WHO & WHAT: An IRL & Virtual EVENT w/ author and environmentalist Leah Thomas in conversation with fellow environmental advocate Ayana Albertini-Fleurant about her new book The Intersectional Environmentalist.
WHEN: Tuesday, April 5th, 2021 @ 7pm PST
WHERE: LIVE! IRL! In-Person! (vaccination + mask required) at Rep Club in Los Angeles (3054 S. Victoria Ave LA, CA 90016) or via livestream virtually from anywhere!
COVID REQUIREMENTS: Proof of vaccination and face covering while indoors is required to attend in-person. No exceptions.
HOW: Reserve an IRL or Virtual ticket below which includes a signed copy of Intersectional Environmentalist for those in the US and Canada. Free virtual tickets do not include a book copy.
Virtual ticket links will be emailed to registered guests via Crowdcast within 24 hours of the event time. Please check your spam or contact us if you do not receive. If ordering multiple tickets, please include any additional emails in the notes section at checkout.
Please email us if you have any additional needs or accessibility concerns.

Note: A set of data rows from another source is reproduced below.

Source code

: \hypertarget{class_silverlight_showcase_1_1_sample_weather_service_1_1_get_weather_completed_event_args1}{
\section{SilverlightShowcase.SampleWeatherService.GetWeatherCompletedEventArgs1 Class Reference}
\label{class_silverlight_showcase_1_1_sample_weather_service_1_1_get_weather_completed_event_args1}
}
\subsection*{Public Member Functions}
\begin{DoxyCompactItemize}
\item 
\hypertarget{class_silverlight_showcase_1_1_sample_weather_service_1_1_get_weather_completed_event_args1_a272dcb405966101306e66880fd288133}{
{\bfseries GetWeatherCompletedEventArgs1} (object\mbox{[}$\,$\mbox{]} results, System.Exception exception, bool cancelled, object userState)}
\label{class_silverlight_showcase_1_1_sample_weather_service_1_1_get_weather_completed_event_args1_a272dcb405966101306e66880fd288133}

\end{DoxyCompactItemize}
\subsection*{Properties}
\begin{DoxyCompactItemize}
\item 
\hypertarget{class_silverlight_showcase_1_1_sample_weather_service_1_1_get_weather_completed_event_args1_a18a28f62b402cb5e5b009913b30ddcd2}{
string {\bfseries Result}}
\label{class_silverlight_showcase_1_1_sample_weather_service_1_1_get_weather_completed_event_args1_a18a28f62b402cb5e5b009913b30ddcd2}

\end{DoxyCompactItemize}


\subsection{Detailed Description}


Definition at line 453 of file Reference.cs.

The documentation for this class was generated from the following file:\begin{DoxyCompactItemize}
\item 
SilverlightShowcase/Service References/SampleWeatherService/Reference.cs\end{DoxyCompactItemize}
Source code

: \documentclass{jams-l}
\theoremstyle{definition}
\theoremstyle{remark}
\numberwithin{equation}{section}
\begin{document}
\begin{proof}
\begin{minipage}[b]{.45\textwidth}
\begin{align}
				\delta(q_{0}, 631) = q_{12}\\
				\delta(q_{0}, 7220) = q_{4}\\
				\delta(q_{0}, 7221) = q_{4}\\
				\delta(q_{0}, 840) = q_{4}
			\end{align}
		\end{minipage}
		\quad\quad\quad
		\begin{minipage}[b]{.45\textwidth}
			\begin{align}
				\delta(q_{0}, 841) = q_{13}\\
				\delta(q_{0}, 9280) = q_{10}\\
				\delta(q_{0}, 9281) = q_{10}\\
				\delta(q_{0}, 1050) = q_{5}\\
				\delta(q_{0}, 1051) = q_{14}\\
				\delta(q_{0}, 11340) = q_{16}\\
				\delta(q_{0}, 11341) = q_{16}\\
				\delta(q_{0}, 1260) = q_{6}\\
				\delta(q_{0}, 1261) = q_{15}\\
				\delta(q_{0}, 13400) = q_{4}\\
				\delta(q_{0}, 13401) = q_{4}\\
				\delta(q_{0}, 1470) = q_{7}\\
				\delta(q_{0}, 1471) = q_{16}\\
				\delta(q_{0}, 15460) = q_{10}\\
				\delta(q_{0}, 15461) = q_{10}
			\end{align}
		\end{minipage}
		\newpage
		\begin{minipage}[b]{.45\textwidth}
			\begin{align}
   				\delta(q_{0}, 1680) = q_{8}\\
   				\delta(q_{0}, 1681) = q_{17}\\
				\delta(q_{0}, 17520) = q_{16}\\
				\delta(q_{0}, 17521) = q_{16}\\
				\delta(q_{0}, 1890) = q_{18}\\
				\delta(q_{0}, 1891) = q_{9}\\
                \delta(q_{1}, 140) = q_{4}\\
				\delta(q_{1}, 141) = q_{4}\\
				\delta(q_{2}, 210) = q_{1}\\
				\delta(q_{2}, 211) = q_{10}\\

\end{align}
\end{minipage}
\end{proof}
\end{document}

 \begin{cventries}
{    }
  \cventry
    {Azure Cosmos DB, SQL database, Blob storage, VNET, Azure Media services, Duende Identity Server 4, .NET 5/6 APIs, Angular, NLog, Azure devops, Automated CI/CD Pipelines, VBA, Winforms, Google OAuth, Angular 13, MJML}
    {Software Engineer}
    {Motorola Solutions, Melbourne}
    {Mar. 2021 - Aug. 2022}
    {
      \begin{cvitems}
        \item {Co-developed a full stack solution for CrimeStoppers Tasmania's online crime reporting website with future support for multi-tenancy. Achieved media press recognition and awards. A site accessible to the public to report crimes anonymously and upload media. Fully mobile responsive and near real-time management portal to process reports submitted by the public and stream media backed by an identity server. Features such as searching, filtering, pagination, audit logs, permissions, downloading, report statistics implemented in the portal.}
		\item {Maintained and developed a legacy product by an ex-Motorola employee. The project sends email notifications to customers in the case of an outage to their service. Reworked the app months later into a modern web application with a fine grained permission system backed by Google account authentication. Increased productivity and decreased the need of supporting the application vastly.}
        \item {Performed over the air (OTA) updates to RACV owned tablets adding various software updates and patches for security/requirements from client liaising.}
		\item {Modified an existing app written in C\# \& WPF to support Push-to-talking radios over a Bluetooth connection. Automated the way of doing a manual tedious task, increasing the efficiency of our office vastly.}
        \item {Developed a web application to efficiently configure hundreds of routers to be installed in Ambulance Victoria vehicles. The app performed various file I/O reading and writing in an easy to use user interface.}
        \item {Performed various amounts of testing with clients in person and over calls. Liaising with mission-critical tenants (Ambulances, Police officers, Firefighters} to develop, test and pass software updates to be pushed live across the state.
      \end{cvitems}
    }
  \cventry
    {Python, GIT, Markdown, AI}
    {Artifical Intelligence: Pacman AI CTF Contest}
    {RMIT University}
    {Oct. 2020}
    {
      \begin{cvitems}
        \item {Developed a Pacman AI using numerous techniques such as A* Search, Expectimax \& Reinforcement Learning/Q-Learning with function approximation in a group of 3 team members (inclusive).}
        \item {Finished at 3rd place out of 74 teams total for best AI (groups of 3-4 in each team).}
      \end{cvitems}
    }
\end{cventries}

Leah Thomas is a celebrated environmentalist, founder of Intersectional Environmentalist & author of The Intersectional Environmentalist: How to Dismantle Systems of Oppression to Protect People + Planet. Informed by her years of eco-focused educational and professional experience, Leah coined the term ‘eco-communicator’ to describe her style of environmental activism. With a B.S. in Environmental Science & Policy, Leah has interned with the National Park Service, worked at leading green companies, including Ecos and Patagonia. A fundamental optimist and opportunity-maker, Leah used her furloughed time during the pandemic to create Intersectional Environmentalist.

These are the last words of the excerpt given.